— RECORDS FOR PROCESSING —
* * * * * * *

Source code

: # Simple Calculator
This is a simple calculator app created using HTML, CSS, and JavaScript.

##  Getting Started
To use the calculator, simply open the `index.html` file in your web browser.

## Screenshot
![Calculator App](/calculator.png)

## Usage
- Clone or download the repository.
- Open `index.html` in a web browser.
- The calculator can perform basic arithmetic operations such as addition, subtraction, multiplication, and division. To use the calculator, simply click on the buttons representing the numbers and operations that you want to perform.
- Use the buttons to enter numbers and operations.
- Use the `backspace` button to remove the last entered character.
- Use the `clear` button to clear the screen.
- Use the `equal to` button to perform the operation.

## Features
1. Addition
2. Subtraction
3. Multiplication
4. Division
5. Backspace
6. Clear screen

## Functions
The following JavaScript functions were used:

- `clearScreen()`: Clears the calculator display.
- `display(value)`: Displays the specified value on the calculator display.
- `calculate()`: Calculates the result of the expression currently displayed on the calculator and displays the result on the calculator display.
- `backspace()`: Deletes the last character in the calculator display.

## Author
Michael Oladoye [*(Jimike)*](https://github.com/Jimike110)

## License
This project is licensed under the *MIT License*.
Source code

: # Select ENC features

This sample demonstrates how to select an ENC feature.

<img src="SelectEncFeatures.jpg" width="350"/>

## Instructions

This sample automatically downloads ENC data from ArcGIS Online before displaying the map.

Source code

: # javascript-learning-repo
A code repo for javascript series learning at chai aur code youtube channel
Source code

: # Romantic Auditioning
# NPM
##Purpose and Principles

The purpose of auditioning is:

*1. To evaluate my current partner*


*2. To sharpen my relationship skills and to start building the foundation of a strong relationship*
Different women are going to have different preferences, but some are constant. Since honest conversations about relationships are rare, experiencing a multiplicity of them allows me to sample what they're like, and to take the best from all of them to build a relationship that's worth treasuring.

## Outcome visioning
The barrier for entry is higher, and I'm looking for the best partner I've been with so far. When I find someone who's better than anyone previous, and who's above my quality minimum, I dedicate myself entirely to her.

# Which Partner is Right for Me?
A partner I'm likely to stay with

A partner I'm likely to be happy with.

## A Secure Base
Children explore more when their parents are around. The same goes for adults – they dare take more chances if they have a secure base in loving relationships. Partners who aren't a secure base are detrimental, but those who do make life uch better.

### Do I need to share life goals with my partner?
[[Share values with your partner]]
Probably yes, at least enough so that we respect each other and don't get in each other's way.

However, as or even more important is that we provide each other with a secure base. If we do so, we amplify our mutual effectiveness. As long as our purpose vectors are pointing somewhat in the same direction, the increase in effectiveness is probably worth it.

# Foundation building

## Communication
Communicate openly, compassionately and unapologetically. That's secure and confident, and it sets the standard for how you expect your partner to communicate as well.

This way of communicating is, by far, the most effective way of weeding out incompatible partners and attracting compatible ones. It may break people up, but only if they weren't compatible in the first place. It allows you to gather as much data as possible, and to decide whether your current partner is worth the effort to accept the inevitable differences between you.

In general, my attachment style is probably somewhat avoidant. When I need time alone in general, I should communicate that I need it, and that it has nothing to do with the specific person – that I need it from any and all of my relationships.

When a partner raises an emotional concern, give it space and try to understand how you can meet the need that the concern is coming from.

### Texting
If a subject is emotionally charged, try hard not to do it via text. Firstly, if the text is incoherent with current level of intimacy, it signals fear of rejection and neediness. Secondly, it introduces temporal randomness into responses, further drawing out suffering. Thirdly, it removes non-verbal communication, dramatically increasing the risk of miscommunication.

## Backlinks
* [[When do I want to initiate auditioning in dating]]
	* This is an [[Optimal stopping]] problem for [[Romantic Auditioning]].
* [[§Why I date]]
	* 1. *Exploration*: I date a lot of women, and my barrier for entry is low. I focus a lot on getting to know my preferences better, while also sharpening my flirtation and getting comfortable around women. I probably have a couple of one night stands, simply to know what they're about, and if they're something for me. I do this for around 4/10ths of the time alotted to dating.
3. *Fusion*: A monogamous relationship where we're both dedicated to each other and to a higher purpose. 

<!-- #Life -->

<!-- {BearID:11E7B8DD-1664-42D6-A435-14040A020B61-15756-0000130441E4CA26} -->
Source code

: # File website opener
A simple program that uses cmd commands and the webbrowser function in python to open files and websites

* * * * * * *

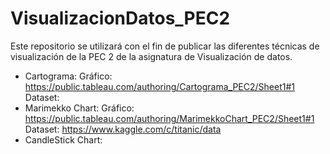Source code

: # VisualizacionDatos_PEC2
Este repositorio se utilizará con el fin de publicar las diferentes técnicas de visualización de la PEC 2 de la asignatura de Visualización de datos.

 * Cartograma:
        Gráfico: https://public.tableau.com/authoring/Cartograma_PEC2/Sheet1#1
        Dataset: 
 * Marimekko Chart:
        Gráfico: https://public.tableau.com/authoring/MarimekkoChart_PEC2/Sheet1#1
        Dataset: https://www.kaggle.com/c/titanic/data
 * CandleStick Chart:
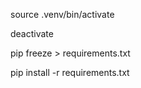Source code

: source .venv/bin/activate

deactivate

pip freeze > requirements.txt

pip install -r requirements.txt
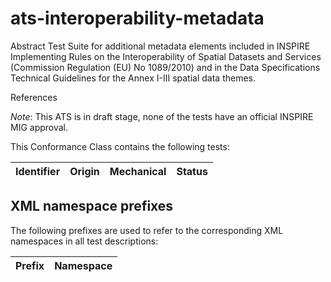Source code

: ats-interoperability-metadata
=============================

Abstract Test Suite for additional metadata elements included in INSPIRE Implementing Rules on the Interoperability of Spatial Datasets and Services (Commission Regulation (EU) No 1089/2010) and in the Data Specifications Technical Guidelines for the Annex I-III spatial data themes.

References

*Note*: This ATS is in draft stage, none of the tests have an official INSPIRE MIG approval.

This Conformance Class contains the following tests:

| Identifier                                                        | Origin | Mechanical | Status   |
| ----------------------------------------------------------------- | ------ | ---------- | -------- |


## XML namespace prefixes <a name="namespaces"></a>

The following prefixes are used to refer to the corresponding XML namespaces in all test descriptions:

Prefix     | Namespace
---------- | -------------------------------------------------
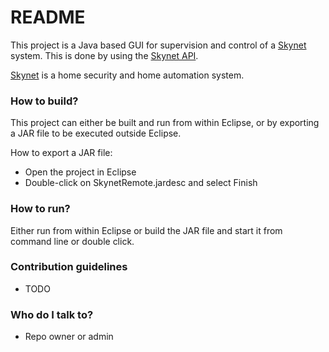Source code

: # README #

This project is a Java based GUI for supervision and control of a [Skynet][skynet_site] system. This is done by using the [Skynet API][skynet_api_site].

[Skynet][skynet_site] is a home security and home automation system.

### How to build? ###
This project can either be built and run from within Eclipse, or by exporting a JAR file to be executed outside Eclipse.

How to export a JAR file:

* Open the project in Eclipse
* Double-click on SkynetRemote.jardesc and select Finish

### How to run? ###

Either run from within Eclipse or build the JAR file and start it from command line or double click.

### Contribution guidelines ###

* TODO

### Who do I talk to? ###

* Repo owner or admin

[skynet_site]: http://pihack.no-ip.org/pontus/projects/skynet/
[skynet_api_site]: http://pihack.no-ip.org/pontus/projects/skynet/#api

* * * * * * *

— EXERCISE AIM —
Select, from the listing, all lines that include the word "namespaces".

— SOLUTION TO THE EXERCISE —
## XML namespace prefixes <a name="namespaces"></a>
The following prefixes are used to refer to the corresponding XML namespaces in all test descriptions:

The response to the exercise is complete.